# Replication for "Who Pays Sin Taxes? Understanding the Overlapping Burdens of Corrective Taxes"
[Review of Economics and Statistics](https://chrisconlon.github.io/site/sin_tax.pdf)  Conlon, Rao, Wang (2022)



## Github Install Instructions
To download the repo simply type:

```
git clone https://github.com/chrisconlon/sin_taxes
```

## Installation/Setup
1. This project runs almost entirely in Python (3.7 or above recommended).
2. The dependencies can be installed via:
```
    pip install -r ./code/requirements.txt
```
3. The only kiltsreader is the authors' own package:
```
    https://github.com/chrisconlon/kiltsnielsen
```

4. We anticipate most users will be running this replication package from within an Anaconda environment. To avoid making changes to your base environment you will want to create a separate environment for this replication package. To do that

```
    conda create --name sin_tax --file requirements.txt
    conda activate sin_tax
```

5. How to run the code

Change to the directory labeled ```code``` and run "./run_all.sh" on the terminal. The code should take approximately 20 minutes to run. Tables and figures will be produced as described below.

    cd code
    ./runall.sh

6. After the files numbered 0\_ through 3\_, the remaining files that generate tables and figures can be run in any order.

7. Memory Requirements: 0_read_nielsen_data.py is designed for speed not for memory usage. It can use over 32GB of RAM. You may want to separately process year by year to conserve memory. Comments are provided in the code.

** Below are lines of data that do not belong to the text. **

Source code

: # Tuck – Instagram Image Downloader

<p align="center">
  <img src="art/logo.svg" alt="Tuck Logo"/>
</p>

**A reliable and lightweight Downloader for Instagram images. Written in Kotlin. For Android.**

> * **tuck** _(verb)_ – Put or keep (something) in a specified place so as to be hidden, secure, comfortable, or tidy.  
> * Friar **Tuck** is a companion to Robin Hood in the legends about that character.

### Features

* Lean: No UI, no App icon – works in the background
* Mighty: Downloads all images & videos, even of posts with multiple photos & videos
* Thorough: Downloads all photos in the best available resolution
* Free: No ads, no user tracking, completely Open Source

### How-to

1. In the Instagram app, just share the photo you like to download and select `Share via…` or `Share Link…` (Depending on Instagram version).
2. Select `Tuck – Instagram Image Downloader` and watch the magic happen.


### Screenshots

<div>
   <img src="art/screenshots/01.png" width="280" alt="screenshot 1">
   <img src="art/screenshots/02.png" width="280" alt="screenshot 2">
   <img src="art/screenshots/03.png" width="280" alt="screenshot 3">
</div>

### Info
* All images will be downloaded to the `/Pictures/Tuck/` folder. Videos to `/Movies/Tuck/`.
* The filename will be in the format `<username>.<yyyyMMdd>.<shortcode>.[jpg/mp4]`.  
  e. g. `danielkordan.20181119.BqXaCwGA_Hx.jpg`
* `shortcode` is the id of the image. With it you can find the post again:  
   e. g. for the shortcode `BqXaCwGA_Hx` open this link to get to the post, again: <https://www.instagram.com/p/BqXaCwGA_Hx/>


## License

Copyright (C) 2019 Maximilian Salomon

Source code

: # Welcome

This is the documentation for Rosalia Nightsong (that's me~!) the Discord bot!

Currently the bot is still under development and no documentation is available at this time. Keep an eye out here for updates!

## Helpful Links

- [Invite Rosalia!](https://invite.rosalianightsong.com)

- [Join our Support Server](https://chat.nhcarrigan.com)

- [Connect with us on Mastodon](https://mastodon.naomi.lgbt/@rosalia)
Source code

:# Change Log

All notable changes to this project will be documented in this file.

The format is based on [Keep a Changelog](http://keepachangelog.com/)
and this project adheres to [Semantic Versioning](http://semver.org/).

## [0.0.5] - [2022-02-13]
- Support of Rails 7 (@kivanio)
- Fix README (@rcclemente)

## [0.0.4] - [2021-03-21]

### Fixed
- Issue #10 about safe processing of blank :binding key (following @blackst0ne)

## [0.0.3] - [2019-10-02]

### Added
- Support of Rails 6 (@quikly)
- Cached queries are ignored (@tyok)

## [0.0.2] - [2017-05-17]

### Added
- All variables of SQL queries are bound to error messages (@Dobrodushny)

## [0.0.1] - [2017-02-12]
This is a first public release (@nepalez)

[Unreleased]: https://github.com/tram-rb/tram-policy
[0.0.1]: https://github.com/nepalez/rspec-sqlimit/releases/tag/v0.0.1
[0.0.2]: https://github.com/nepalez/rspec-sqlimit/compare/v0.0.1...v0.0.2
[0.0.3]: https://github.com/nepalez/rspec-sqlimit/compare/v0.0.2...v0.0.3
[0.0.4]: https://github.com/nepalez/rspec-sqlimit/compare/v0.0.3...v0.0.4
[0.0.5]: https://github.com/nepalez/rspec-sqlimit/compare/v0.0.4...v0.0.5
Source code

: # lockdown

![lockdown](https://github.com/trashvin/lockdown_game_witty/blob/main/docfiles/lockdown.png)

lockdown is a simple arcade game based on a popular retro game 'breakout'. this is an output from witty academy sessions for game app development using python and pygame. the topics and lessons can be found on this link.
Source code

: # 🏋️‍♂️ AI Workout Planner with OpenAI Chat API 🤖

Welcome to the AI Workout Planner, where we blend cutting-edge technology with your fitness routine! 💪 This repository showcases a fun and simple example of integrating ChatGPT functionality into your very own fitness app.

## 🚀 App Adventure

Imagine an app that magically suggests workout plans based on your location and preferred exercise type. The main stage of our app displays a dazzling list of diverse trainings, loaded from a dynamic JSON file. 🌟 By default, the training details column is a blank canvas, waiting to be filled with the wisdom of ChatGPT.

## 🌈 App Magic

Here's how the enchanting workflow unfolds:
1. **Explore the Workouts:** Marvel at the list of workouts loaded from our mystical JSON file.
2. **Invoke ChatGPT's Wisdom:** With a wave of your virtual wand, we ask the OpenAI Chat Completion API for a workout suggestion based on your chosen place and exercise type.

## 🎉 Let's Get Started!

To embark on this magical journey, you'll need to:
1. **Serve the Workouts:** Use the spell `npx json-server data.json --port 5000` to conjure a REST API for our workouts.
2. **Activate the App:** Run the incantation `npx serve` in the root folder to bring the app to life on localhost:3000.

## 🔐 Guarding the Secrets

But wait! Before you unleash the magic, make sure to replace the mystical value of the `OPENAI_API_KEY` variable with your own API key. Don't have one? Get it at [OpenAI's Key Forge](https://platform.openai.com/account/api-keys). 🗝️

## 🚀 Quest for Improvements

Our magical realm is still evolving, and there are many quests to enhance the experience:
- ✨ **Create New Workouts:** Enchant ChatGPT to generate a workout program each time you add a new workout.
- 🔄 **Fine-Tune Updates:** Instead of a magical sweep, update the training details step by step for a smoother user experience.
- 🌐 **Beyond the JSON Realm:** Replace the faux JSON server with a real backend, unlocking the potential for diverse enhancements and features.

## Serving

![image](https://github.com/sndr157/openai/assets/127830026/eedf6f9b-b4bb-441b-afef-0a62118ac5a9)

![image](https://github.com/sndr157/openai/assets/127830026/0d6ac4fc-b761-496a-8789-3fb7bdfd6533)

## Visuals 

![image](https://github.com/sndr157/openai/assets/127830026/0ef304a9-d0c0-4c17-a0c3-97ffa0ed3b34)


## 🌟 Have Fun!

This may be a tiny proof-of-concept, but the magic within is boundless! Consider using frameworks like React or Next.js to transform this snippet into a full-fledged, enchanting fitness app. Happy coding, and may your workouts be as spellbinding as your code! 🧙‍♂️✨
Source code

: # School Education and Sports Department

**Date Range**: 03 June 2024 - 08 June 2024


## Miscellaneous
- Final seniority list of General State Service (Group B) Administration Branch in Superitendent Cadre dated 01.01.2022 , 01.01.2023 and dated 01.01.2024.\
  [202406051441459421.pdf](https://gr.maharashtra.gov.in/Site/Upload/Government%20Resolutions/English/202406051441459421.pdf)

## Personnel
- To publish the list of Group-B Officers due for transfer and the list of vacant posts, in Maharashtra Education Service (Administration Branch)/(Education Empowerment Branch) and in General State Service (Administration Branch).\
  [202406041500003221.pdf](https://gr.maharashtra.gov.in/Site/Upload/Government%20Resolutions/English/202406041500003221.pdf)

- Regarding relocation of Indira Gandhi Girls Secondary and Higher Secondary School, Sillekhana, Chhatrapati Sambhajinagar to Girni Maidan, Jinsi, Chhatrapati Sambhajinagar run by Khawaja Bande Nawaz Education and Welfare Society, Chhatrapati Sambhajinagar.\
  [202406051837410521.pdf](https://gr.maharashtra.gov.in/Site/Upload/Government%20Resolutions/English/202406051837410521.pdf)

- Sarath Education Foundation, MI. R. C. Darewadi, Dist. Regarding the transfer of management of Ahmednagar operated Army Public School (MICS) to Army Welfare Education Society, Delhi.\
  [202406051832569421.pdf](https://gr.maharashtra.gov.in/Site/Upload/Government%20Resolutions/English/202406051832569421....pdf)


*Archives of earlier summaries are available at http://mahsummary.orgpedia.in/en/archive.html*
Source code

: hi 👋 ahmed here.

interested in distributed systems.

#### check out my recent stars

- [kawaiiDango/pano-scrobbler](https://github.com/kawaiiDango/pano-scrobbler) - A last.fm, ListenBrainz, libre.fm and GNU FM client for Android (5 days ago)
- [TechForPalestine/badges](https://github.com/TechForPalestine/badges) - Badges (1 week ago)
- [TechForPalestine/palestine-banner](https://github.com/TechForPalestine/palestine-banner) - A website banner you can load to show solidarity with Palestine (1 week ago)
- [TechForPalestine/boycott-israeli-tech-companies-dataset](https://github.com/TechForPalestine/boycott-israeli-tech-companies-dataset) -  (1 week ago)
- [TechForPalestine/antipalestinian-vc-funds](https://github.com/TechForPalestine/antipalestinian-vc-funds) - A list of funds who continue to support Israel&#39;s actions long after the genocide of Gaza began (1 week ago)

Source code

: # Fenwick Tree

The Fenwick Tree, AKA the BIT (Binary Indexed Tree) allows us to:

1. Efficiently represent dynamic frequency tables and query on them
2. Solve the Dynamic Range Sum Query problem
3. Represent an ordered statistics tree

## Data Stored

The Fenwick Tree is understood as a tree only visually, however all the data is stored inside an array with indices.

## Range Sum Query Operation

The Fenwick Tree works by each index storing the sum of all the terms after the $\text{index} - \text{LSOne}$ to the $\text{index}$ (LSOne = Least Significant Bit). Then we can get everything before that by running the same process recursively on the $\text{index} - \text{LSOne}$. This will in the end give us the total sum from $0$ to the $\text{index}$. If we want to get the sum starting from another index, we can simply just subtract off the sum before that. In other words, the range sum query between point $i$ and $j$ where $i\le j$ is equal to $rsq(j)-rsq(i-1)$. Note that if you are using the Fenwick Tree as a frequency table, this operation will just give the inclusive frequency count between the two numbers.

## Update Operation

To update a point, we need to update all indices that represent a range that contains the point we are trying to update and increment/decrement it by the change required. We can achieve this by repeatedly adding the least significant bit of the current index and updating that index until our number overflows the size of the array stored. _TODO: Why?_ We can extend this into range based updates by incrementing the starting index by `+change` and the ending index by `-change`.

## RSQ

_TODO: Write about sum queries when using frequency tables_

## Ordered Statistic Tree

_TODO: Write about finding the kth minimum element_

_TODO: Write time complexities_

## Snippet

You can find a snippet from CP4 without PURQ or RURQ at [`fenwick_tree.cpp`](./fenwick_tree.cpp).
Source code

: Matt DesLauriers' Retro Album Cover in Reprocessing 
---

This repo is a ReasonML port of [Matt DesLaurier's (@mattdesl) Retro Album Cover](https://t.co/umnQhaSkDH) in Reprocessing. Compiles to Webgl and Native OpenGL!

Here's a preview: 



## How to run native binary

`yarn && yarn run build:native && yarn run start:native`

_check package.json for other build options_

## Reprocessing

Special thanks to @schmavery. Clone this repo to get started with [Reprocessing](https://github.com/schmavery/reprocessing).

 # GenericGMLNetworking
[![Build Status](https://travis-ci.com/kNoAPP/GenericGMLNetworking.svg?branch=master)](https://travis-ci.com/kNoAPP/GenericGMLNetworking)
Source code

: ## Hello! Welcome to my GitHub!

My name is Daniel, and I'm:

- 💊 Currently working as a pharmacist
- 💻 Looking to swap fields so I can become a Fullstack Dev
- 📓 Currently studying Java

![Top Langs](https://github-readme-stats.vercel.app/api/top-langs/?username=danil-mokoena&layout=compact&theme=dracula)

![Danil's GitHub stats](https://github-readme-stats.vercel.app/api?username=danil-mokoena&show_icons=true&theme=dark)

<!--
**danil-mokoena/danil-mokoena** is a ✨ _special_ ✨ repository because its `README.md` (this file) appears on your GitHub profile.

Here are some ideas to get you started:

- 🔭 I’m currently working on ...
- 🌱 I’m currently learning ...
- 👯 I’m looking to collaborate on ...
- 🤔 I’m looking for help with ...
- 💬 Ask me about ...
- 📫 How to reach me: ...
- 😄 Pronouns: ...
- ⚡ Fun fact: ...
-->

The remaining files use neglible amounts of memory.

### Kilts/NielsenIQ Data
- We cannot include the Kilts/NielsenIQ data directly in this package but information on acquiring the data for academic researchers is available at [https://www.chicagobooth.edu/research/kilts/datasets/nielseniq-nielsen](https://www.chicagobooth.edu/research/kilts/datasets/nielseniq-nielsen)
- You only need to download the Consumer Panelist Data and this project does not require any scanner data.
- You will need to modify the path in ```./code/0_read_nielsen_data.py``` to point the folder with your (unzipped) Kilts/NielsenIQ files
- You must have the ```pyarrow``` dependency installed to read and save the Kilts/NielsenIQ data.



### Author Constructed files

data/raw_data:

The below files are publicly available Excel files constructed by the authors. 

category_list.xlsx:  mapping from NielsenIQ product_group_code to our category assignemnt
nielsen_income_bins.xlsx: mapping from NielsenIQ income bin to income levels
state_alcohol_rates.xlsx: Tax Policy Center panel of state excise taxes.
state_cigarette_rates_5.xlsx Tax Policy Center panel of state excise taxes.


### File of origin for tables and figures

| Table/Figure Number   | Generating File           |
| --- |---|
| Table 1       | ```table1_revised.py```            |
| Table 2       | ```table2_odds_ratio.py```        |
| Table 3       | ```table3_by_year.py```         |
| Figure 1      | ```Figure1_cdfs.py```     |
| Figure 2      | ```Figure2_Correlation.py```      |
| Table A1     | ```tableA1_alcohol_usage.py```      |
| Table A2     | ```tableA2_ethanol_per_capita.py```    |
| Table A3     | ```tableA3_tobacco_useage.py```  |
| Figure A1    | ```FigureD1A1_DrinksperWeek.R```  |
| Table B2     | ```tableB2_state_taxes.py```     |
| Table D1     | ```tableD1_tax_burden_by_inc.py```     |
| Table D2     | ```tableD2_sin_tax_by_Race.py```      |
| Table D3     | ```tableD3_Regression.R```      |
| Table D4     | ```tableD4_tax_inc_ratio.py```     |
| Table D5       | ```table2_odds_ratio.py```        |
| Table D6     | ```tableD6multiNM.py```     |
| Table D7      | ```table2_odds_ratio.py```        |
| Figure D1    | ```FigureD1A1_DrinksperWeek.R```  |
| Table E1     | ```tableE1E2_Other_Cluster_Number.py```     |
| Table E2     | ```tableE1E2_Other_Cluster_Number.py```     |





### Description of .parquet file format

We use the parquet format for:

Large data inputs (above)
Most intermediary datasets
Parquet files are compressed columnar storage binaries that are readable by several software packages (R, Python, Stata, Julia, C++, etc.) and platforms. The goal of the parquet project is to maintain good performance for large datasets as well as interoperability.

The storage method is stable and maintained by the Apache Foundation. [https://parquet.apache.org/documentation/latest/](https://parquet.apache.org/documentation/latest/)

We use the python package ```pyarrow``` to read parquets and the package ```brotli``` for compression (listed in the requirements.txt).